Built in 1957 by the Commonwealth of Virginia to celebrate Jamestown's 350th anniversary, this living-history museum shows you what the settlers' three ships, their colony, and a typical Powhatan Indian village looked like, and costumed interpreters demonstrate how they lived back then.

The entrance building shows a 20-minute film, 1607: A Nation Takes Root, about Jamestown and has museum galleries featuring artifacts, documents, decorative objects, dioramas, and graphics relating to the Jamestown period. Don't miss the exact reproduction of the deerskin-and-seashells cape worn by Powhatan, father of Pocahontas (the Ashmolean Museum in Oxford, England, has the original).

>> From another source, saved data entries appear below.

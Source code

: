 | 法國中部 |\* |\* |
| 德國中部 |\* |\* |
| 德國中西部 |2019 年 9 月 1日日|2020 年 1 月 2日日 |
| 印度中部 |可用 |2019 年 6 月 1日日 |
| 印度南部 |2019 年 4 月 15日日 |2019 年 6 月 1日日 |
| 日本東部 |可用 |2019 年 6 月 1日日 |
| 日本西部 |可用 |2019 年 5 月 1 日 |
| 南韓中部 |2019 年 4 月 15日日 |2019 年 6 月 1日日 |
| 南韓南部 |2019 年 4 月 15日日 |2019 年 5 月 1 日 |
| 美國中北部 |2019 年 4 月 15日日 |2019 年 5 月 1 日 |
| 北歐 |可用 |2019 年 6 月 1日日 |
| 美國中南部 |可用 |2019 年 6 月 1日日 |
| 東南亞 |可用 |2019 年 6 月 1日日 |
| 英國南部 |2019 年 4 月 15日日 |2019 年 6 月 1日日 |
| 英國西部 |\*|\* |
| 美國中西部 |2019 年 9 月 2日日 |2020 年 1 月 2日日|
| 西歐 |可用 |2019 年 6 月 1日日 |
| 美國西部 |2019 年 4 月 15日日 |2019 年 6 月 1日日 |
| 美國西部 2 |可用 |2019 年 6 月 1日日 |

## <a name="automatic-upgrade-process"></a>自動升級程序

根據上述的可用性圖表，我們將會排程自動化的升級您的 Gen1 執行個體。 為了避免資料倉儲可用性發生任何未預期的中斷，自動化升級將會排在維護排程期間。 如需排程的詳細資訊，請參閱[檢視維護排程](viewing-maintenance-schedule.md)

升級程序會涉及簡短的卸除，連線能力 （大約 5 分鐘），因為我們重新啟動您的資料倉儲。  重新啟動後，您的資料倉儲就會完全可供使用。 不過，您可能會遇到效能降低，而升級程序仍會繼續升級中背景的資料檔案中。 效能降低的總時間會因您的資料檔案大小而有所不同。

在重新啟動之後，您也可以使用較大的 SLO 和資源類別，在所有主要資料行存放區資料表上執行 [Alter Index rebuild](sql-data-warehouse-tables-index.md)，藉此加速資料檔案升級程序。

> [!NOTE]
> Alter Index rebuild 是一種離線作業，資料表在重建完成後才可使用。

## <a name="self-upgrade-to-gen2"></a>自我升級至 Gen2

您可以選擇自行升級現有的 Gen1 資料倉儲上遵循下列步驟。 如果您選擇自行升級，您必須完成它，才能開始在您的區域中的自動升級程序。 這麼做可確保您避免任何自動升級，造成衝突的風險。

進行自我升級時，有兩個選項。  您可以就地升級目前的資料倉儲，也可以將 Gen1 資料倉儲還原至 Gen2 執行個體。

Leaving the museum complex, you'll come directly into the Powhatan Indian Village, representing the culture and technology of a highly organized chiefdom of 32 tribes that inhabited coastal Virginia in the early 17th century. There are several mat-covered lodges, which are furnished as dwellings, as well as a vegetable garden and a circle of carved ceremonial posts. Historical interpreters tend crop, tan animal hides, and make bone and stone tools and pottery. The exhibits are interactive, assigning such activities as having you use a shell to scrape the fur off deerskin. Children are more likely to enjoy a visit here than to Historic Jamestowne.

Triangular James Fort is a re-creation of the one constructed by the Jamestown colonists in the spring of 1607. Inside the wooden stockade are primitive wattle-and-daub structures with thatched roofs representing Jamestown's earliest buildings. Interpreters are engaged in activities typical of early-17th-century life, such as agriculture, military activities (including firing muskets), carpentry, blacksmithing, and meal preparation.

A short walk from James Fort are reproductions of the three ships, the Susan Constant, Godspeed, and Discovery, that transported the 104 colonists to Virginia. Boarding and exploring the ships will give you an appreciation of the hardships they endured even before they reached the hostile New World.

A guided 1 1/2-hour tour is the best way to take all this in. They are given several times a day.